Welkom op de aarde! Laten we gaan!

Speaker:

Je bent een mens.

Speaker:

Jste lidská bytost.

Speaker:

Je hebt één mensenleven.

Speaker:

Máte jeden lidský život.

Speaker:

Wat wil je bereiken?

Speaker:

Čeho chcete dosáhnout?

Speaker:

Eén leven is genoeg om positieve veranderingen in de wereld aan te brengen.

Speaker:

Jeden život stačí k pozitivním změnám ve světě.

Speaker:

De meeste mensen dragen veel meer bij dan ze nemen.

Speaker:

Většina lidí přispívá mnohem více, než bere.

Speaker:

Besef dat je als mens het vermogen tot kwaad in je hebt.

Speaker:

Uvědomte si, že jako člověk máte v sobě schopnost zla.

Speaker:

Kies er alsjeblieft voor om goed te doen.

Speaker:

Prosím, zvolte konat dobro.

Speaker:

Glimlach naar mensen. Glimlach is gratis.

Speaker:

Usmívejte se na lidi. Úsměvy jsou zdarma.

Speaker:

Wees een goed voorbeeld voor jongeren.

Speaker:

Být dobrým příkladem pro mladé.

Speaker:

Help jongeren als ze dat nodig hebben.

Speaker:

Pomozte mladším lidem, pokud to potřebují.

Speaker:

Help ouderen als ze dat nodig hebben.

Speaker:

Pomozte starším lidem, pokud to potřebují.

Speaker:

Iemand van jouw leeftijd is de concurrentie. Vernietig ze.

Speaker:

Konkurentem je někdo ve vašem věku. Zničte je.

Speaker:

Wees dom. De wereld heeft meer dwaasheid nodig.

Speaker:

Buď hloupý.
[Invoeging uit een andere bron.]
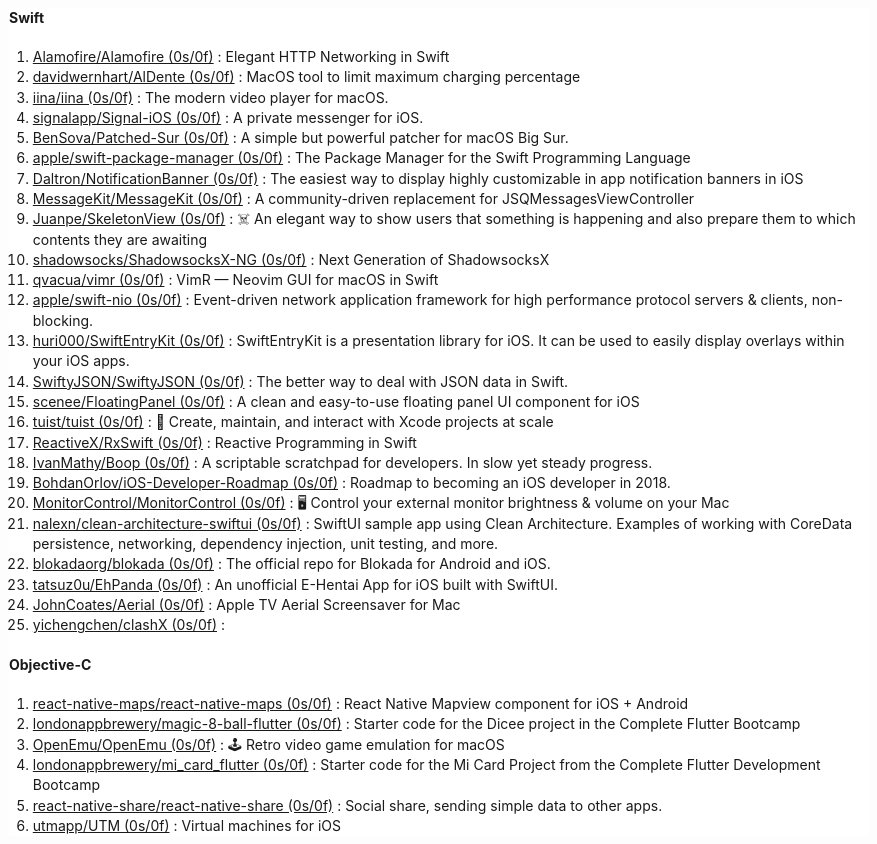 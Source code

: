 #### Swift
1. [Alamofire/Alamofire (0s/0f)](https://github.com/Alamofire/Alamofire) : Elegant HTTP Networking in Swift
2. [davidwernhart/AlDente (0s/0f)](https://github.com/davidwernhart/AlDente) : MacOS tool to limit maximum charging percentage
3. [iina/iina (0s/0f)](https://github.com/iina/iina) : The modern video player for macOS.
4. [signalapp/Signal-iOS (0s/0f)](https://github.com/signalapp/Signal-iOS) : A private messenger for iOS.
5. [BenSova/Patched-Sur (0s/0f)](https://github.com/BenSova/Patched-Sur) : A simple but powerful patcher for macOS Big Sur.
6. [apple/swift-package-manager (0s/0f)](https://github.com/apple/swift-package-manager) : The Package Manager for the Swift Programming Language
7. [Daltron/NotificationBanner (0s/0f)](https://github.com/Daltron/NotificationBanner) : The easiest way to display highly customizable in app notification banners in iOS
8. [MessageKit/MessageKit (0s/0f)](https://github.com/MessageKit/MessageKit) : A community-driven replacement for JSQMessagesViewController
9. [Juanpe/SkeletonView (0s/0f)](https://github.com/Juanpe/SkeletonView) : ☠️ An elegant way to show users that something is happening and also prepare them to which contents they are awaiting
10. [shadowsocks/ShadowsocksX-NG (0s/0f)](https://github.com/shadowsocks/ShadowsocksX-NG) : Next Generation of ShadowsocksX
11. [qvacua/vimr (0s/0f)](https://github.com/qvacua/vimr) : VimR — Neovim GUI for macOS in Swift
12. [apple/swift-nio (0s/0f)](https://github.com/apple/swift-nio) : Event-driven network application framework for high performance protocol servers & clients, non-blocking.
13. [huri000/SwiftEntryKit (0s/0f)](https://github.com/huri000/SwiftEntryKit) : SwiftEntryKit is a presentation library for iOS. It can be used to easily display overlays within your iOS apps.
14. [SwiftyJSON/SwiftyJSON (0s/0f)](https://github.com/SwiftyJSON/SwiftyJSON) : The better way to deal with JSON data in Swift.
15. [scenee/FloatingPanel (0s/0f)](https://github.com/scenee/FloatingPanel) : A clean and easy-to-use floating panel UI component for iOS
16. [tuist/tuist (0s/0f)](https://github.com/tuist/tuist) : 🚀 Create, maintain, and interact with Xcode projects at scale
17. [ReactiveX/RxSwift (0s/0f)](https://github.com/ReactiveX/RxSwift) : Reactive Programming in Swift
18. [IvanMathy/Boop (0s/0f)](https://github.com/IvanMathy/Boop) : A scriptable scratchpad for developers. In slow yet steady progress.
19. [BohdanOrlov/iOS-Developer-Roadmap (0s/0f)](https://github.com/BohdanOrlov/iOS-Developer-Roadmap) : Roadmap to becoming an iOS developer in 2018.
20. [MonitorControl/MonitorControl (0s/0f)](https://github.com/MonitorControl/MonitorControl) : 🖥 Control your external monitor brightness & volume on your Mac
21. [nalexn/clean-architecture-swiftui (0s/0f)](https://github.com/nalexn/clean-architecture-swiftui) : SwiftUI sample app using Clean Architecture. Examples of working with CoreData persistence, networking, dependency injection, unit testing, and more.
22. [blokadaorg/blokada (0s/0f)](https://github.com/blokadaorg/blokada) : The official repo for Blokada for Android and iOS.
23. [tatsuz0u/EhPanda (0s/0f)](https://github.com/tatsuz0u/EhPanda) : An unofficial E-Hentai App for iOS built with SwiftUI.
24. [JohnCoates/Aerial (0s/0f)](https://github.com/JohnCoates/Aerial) : Apple TV Aerial Screensaver for Mac
25. [yichengchen/clashX (0s/0f)](https://github.com/yichengchen/clashX) : 

#### Objective-C
1. [react-native-maps/react-native-maps (0s/0f)](https://github.com/react-native-maps/react-native-maps) : React Native Mapview component for iOS + Android
2. [londonappbrewery/magic-8-ball-flutter (0s/0f)](https://github.com/londonappbrewery/magic-8-ball-flutter) : Starter code for the Dicee project in the Complete Flutter Bootcamp
3. [OpenEmu/OpenEmu (0s/0f)](https://github.com/OpenEmu/OpenEmu) : 🕹 Retro video game emulation for macOS
4. [londonappbrewery/mi_card_flutter (0s/0f)](https://github.com/londonappbrewery/mi_card_flutter) : Starter code for the Mi Card Project from the Complete Flutter Development Bootcamp
5. [react-native-share/react-native-share (0s/0f)](https://github.com/react-native-share/react-native-share) : Social share, sending simple data to other apps.
6. [utmapp/UTM (0s/0f)](https://github.com/utmapp/UTM) : Virtual machines for iOS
Svět potřebuje více hloupostí.

Speaker:

Leer uw woorden zorgvuldig te gebruiken.

Speaker:

Naučte se používat svá slova opatrně.

Speaker:

Leer je lichaam zorgvuldig te gebruiken.

Speaker:

Naučte se používat své tělo opatrně.

Speaker:

Leer je geest te gebruiken.

Speaker:

Naučte se používat svou mysl.

Speaker:

Leer plannen maken.

Speaker:

Naučte se dělat plány.

Speaker:

Wees de baas over je eigen tijd.

Speaker:

Buďte pány svého času.

Speaker:

We kijken er allemaal naar uit om te zien wat je bereikt!

Speaker:

Všichni se těšíme na to, čeho dosáhnete!